ヘッドホンのコードをたどると、ベッドの隣の勉強机に行き着く。勉強机の上には電源の入ったコンポが置かれていた。
風弥は自分の世界に入り込んでいるため、男が部屋に入って来た事に全く気づいていなかった。男はそれをいい事に、手荷物の黒い布鞄をそっと床に置く。そして、勢い良く背後から風弥に飛びかかった。
「わっ!!」
しかも、声のオマケつき。
「うわぁーっ!」
予期せぬ出来事に風弥は悲鳴をあげながら、ベッドから転げ落ちた。男の方は『予想通り』と腹を抱えて大笑いしている。
「ははは、お前も相変わらずひっかかるよな・・・」
この発言からして、どうやら男が風弥を驚かしているのは今に始まった事ではないようだ。
風弥は我に返り、顔を真っ赤にして、自分より大柄な男に飛びかかった。
「何だよ元希!入る時はノックしろって言ってんだろ!」
『元希』それが男の名前だった。
「したぜ。

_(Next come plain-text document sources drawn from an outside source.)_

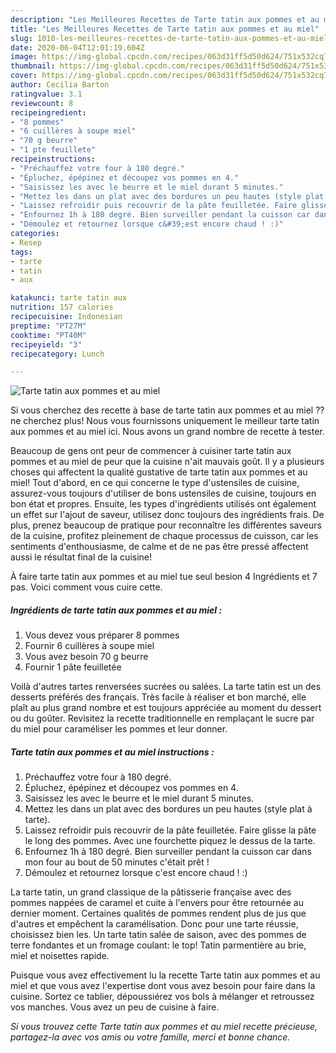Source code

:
 ```yaml
---
description: "Les Meilleures Recettes de Tarte tatin aux pommes et au miel"
title: "Les Meilleures Recettes de Tarte tatin aux pommes et au miel"
slug: 1010-les-meilleures-recettes-de-tarte-tatin-aux-pommes-et-au-miel
date: 2020-06-04T12:01:19.604Z
image: https://img-global.cpcdn.com/recipes/063d31ff5d50d624/751x532cq70/tarte-tatin-aux-pommes-et-au-miel-photo-principale-de-la-recette.jpg
thumbnail: https://img-global.cpcdn.com/recipes/063d31ff5d50d624/751x532cq70/tarte-tatin-aux-pommes-et-au-miel-photo-principale-de-la-recette.jpg
cover: https://img-global.cpcdn.com/recipes/063d31ff5d50d624/751x532cq70/tarte-tatin-aux-pommes-et-au-miel-photo-principale-de-la-recette.jpg
author: Cecilia Barton
ratingvalue: 3.1
reviewcount: 8
recipeingredient:
- "8 pommes"
- "6 cuillères à soupe miel"
- "70 g beurre"
- "1 pte feuillete"
recipeinstructions:
- "Préchauffez votre four à 180 degré."
- "Épluchez, épépinez et découpez vos pommes en 4."
- "Saisissez les avec le beurre et le miel durant 5 minutes."
- "Mettez les dans un plat avec des bordures un peu hautes (style plat à tarte)."
- "Laissez refroidir puis recouvrir de la pâte feuilletée. Faire glisse la pâte le long des pommes. Avec une fourchette piquez le dessus de la tarte."
- "Enfournez 1h à 180 degré. Bien surveiller pendant la cuisson car dans mon four au bout de 50 minutes c&#39;était prêt !"
- "Démoulez et retournez lorsque c&#39;est encore chaud ! :)"
categories:
- Resep
tags:
- tarte
- tatin
- aux

katakunci: tarte tatin aux 
nutrition: 157 calories
recipecuisine: Indonesian
preptime: "PT27M"
cooktime: "PT40M"
recipeyield: "3"
recipecategory: Lunch

---
```



![Tarte tatin aux pommes et au miel](https://img-global.cpcdn.com/recipes/063d31ff5d50d624/751x532cq70/tarte-tatin-aux-pommes-et-au-miel-photo-principale-de-la-recette.jpg)

Si vous cherchez des recette à base de tarte tatin aux pommes et au miel ?? ne cherchez plus! Nous vous fournissons uniquement le meilleur tarte tatin aux pommes et au miel ici. Nous avons un grand nombre de recette à tester.

Beaucoup de gens ont peur de commencer à cuisiner tarte tatin aux pommes et au miel de peur que la cuisine n'ait mauvais goût. Il y a plusieurs choses qui affectent la qualité gustative de tarte tatin aux pommes et au miel! Tout d'abord, en ce qui concerne le type d'ustensiles de cuisine, assurez-vous toujours d'utiliser de bons ustensiles de cuisine, toujours en bon état et propres. Ensuite, les types d'ingrédients utilisés ont également un effet sur l'ajout de saveur, utilisez donc toujours des ingrédients frais. De plus, prenez beaucoup de pratique pour reconnaître les différentes saveurs de la cuisine, profitez pleinement de chaque processus de cuisson, car les sentiments d'enthousiasme, de calme et de ne pas être pressé affectent aussi le résultat final de la cuisine!

<!--inarticleads1-->

À faire tarte tatin aux pommes et au miel tue seul besion 4 Ingrédients et 7 pas. Voici comment vous cuire cette.

##### Ingrédients de tarte tatin aux pommes et au miel :

1. Vous devez vous préparer 8 pommes
1. Fournir 6 cuillères à soupe miel
1. Vous avez besoin 70 g beurre
1. Fournir 1 pâte feuilletée


Voilà d&#39;autres tartes renversées sucrées ou salées. La tarte tatin est un des desserts préférés des français. Très facile à réaliser et bon marché, elle plaît au plus grand nombre et est toujours appréciée au moment du dessert ou du goûter. Revisitez la recette traditionnelle en remplaçant le sucre par du miel pour caraméliser les pommes et leur donner. 

<!--inarticleads2-->

##### Tarte tatin aux pommes et au miel instructions :

1. Préchauffez votre four à 180 degré.
1. Épluchez, épépinez et découpez vos pommes en 4.
1. Saisissez les avec le beurre et le miel durant 5 minutes.
1. Mettez les dans un plat avec des bordures un peu hautes (style plat à tarte).
1. Laissez refroidir puis recouvrir de la pâte feuilletée. Faire glisse la pâte le long des pommes. Avec une fourchette piquez le dessus de la tarte.
1. Enfournez 1h à 180 degré. Bien surveiller pendant la cuisson car dans mon four au bout de 50 minutes c&#39;était prêt !
1. Démoulez et retournez lorsque c&#39;est encore chaud ! :)


La tarte tatin, un grand classique de la pâtisserie française avec des pommes nappées de caramel et cuite à l&#39;envers pour être retournée au dernier moment. Certaines qualités de pommes rendent plus de jus que d&#39;autres et empêchent la caramélisation. Donc pour une tarte réussie, choisissez bien les. Un tarte tatin salée de saison, avec des pommes de terre fondantes et un fromage coulant: le top! Tatin parmentière au brie, miel et noisettes rapide. 

<!--inarticleads1-->

<p>
Puisque vous avez effectivement lu la recette Tarte tatin aux pommes et au miel et que vous avez l'expertise dont vous avez besoin pour faire dans la cuisine. Sortez ce tablier, dépoussiérez vos bols à mélanger et retroussez vos manches. Vous avez un peu de cuisine à faire.
</p>

<p>
<i>Si vous trouvez cette Tarte tatin aux pommes et au miel recette précieuse, partagez-la avec vos amis ou votre famille, merci et bonne chance.</i>
</p>

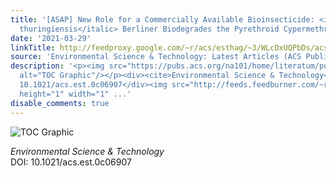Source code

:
 ```yaml
---
title: '[ASAP] New Role for a Commercially Available Bioinsecticide: <italic toggle="yes">Bacillus
  thuringiensis</italic> Berliner Biodegrades the Pyrethroid Cypermethrin'
date: '2021-03-29'
linkTitle: http://feedproxy.google.com/~r/acs/esthag/~3/WLcDxUQPbDs/acs.est.0c06907
source: 'Environmental Science & Technology: Latest Articles (ACS Publications)'
description: '<p><img src="https://pubs.acs.org/na101/home/literatum/publisher/achs/journals/content/esthag/0/esthag.ahead-of-print/acs.est.0c06907/20210329/images/medium/es0c06907_0004.gif"
  alt="TOC Graphic"/></p><div><cite>Environmental Science & Technology</cite></div><div>DOI:
  10.1021/acs.est.0c06907</div><img src="http://feeds.feedburner.com/~r/acs/esthag/~4/WLcDxUQPbDs"
  height="1" width="1" ...'
disable_comments: true
---
```

<p><img src="https://pubs.acs.org/na101/home/literatum/publisher/achs/journals/content/esthag/0/esthag.ahead-of-print/acs.est.0c06907/20210329/images/medium/es0c06907_0004.gif" alt="TOC Graphic"/></p><div><cite>Environmental Science & Technology</cite></div><div>DOI: 10.1021/acs.est.0c06907</div><img src="http://feeds.feedburner.com/~r/acs/esthag/~4/WLcDxUQPbDs" height="1" width="1" ...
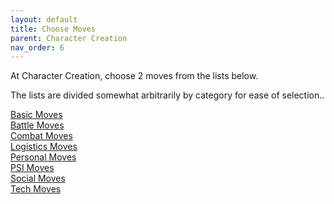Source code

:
 ```yaml
---
layout: default
title: Choose Moves
parent: Character Creation
nav_order: 6
---
```


At Character Creation, choose 2 moves from the lists below.

The lists are divided somewhat arbitrarily by category for ease of selection..

[Basic Moves](/content/moves/basic-moves)  
[Battle Moves](/content/moves/battle-moves)  
[Combat Moves](/content/moves/combat)  
[Logistics Moves](/content/moves/logistics)  
[Personal Moves](/content/moves/personal)  
[PSI Moves](/content/moves/psi)  
[Social Moves](/content/moves/social)  
[Tech Moves](/content/moves/tech)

風弥が気づかないだけだって!」
元希は風弥から繰り出される拳の数々を余裕たっぷりにかわしている。
この攻防は暫く続いたが、風弥の体力切れで以外にあっけなく幕を下ろした。
「ちくしょう・・・」
力尽きた風弥は、そのまま床に大の字に寝転がった。しかし、目だけは気迫十分に元希を睨みつけている。

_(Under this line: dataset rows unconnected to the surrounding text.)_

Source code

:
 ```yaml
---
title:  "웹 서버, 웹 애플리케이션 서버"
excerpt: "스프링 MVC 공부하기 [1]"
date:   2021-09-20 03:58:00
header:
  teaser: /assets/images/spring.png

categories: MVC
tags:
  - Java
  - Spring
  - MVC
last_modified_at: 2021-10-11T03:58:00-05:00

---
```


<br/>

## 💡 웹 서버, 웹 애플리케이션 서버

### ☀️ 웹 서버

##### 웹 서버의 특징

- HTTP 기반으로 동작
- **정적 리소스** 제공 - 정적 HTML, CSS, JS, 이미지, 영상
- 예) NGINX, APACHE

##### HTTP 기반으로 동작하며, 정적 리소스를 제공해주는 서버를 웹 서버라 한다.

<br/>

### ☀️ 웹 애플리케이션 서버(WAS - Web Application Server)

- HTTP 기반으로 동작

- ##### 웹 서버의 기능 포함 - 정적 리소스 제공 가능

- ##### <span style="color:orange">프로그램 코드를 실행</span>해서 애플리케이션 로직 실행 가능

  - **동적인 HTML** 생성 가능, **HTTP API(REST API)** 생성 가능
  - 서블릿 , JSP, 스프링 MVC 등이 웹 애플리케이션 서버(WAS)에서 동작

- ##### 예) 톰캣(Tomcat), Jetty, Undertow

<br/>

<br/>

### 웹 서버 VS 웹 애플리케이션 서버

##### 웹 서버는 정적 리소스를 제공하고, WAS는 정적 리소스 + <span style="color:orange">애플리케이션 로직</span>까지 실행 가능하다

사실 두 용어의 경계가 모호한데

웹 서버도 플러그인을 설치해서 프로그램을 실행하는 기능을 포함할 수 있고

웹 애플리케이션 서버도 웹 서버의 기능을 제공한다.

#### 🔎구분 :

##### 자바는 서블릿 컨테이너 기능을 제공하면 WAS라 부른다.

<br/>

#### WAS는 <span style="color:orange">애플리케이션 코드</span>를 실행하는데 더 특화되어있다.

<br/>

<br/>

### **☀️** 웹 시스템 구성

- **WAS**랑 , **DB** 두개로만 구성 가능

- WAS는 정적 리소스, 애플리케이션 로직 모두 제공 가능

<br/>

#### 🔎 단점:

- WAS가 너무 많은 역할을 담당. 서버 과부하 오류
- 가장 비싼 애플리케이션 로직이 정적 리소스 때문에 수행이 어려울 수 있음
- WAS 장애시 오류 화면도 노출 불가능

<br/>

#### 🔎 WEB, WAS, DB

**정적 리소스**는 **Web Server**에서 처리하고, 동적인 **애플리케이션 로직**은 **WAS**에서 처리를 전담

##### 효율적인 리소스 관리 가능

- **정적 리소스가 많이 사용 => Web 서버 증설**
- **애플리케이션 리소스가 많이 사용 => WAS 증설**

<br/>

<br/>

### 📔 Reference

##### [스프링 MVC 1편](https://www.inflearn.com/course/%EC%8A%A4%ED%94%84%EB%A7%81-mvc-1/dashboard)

さりげなく風弥の視線をかわし、元希は聴く人のいないコンポの電源を切った。
「・・・もったいないよな」
コンポを目の前に、元希が呟いた。
「・・・いいだろ、別に。付けっぱなしったって、一時間も無駄にしていた訳じゃないんだから・・・」
さっきの事をまだ引きずる風弥は、乱暴な口調で反論した。
「コンポの事じゃない。お前の事だ、風弥・・・」
急に元希の声が変わった。
「なぁ風弥、お前本当に歌やる気ないのか?」
元希は背中越しに風弥に問う。
「お前の歌、昔から聴いてるけどお世辞抜きで上手い。本当だぜ、嘘じゃない」
照れくさそうに、元希は言葉を続ける。
「バンドとかやりたいなら、俺が仲間紹介してやるから・・・」
「何言ってんだよ・・・」
風弥は元希の話をさえぎるように口を開いた。
「俺は歌うの大好きだけど、人の前で歌うのなんか出来ないよ・・・学校の音楽の授業なんか最低だぜ。緊張して、部屋で歌うみたいに歌えないんだ。そんな奴にヴォーカルなんて務まるか?」
風弥は自分がわかっている自分の実力を、残さず語った。
「それに俺、『花鳥風月』の元希の友達って事、すごい自慢にしている。一人のファンとして十分満足している。だから、元希の言葉は嬉しいけど、歌やる気はさらさら無いんだ」
風弥は、元希と同時に自分自身に納得させるように言葉を紡いでいった。元希は同じ質問を何回かしていたが、今回も答えは同じだった。
「・・・わかった。無理強いはしないよ」
・・・風弥はこういう奴なんだ。
元希は何気なく腕の時計に目をやった。
「うわっ、もうこんな時間か!」
時計は元希が当初予定していた、根本家滞在時間をとっくに過ぎていた。風弥との余計な乱闘が主な原因なのは言うまでも無い事だろう。
「風弥、昨日のライヴの感想は今度な!」
元希は鞄を引っ掴み、階段を駆け下りた。下の玄関から『おじゃましました』と元希の声が聞こえた。
「・・・ざまぁみろ!天罰だ!」
風弥は心の中でそう呟いた半面、無事間に合う事を祈った。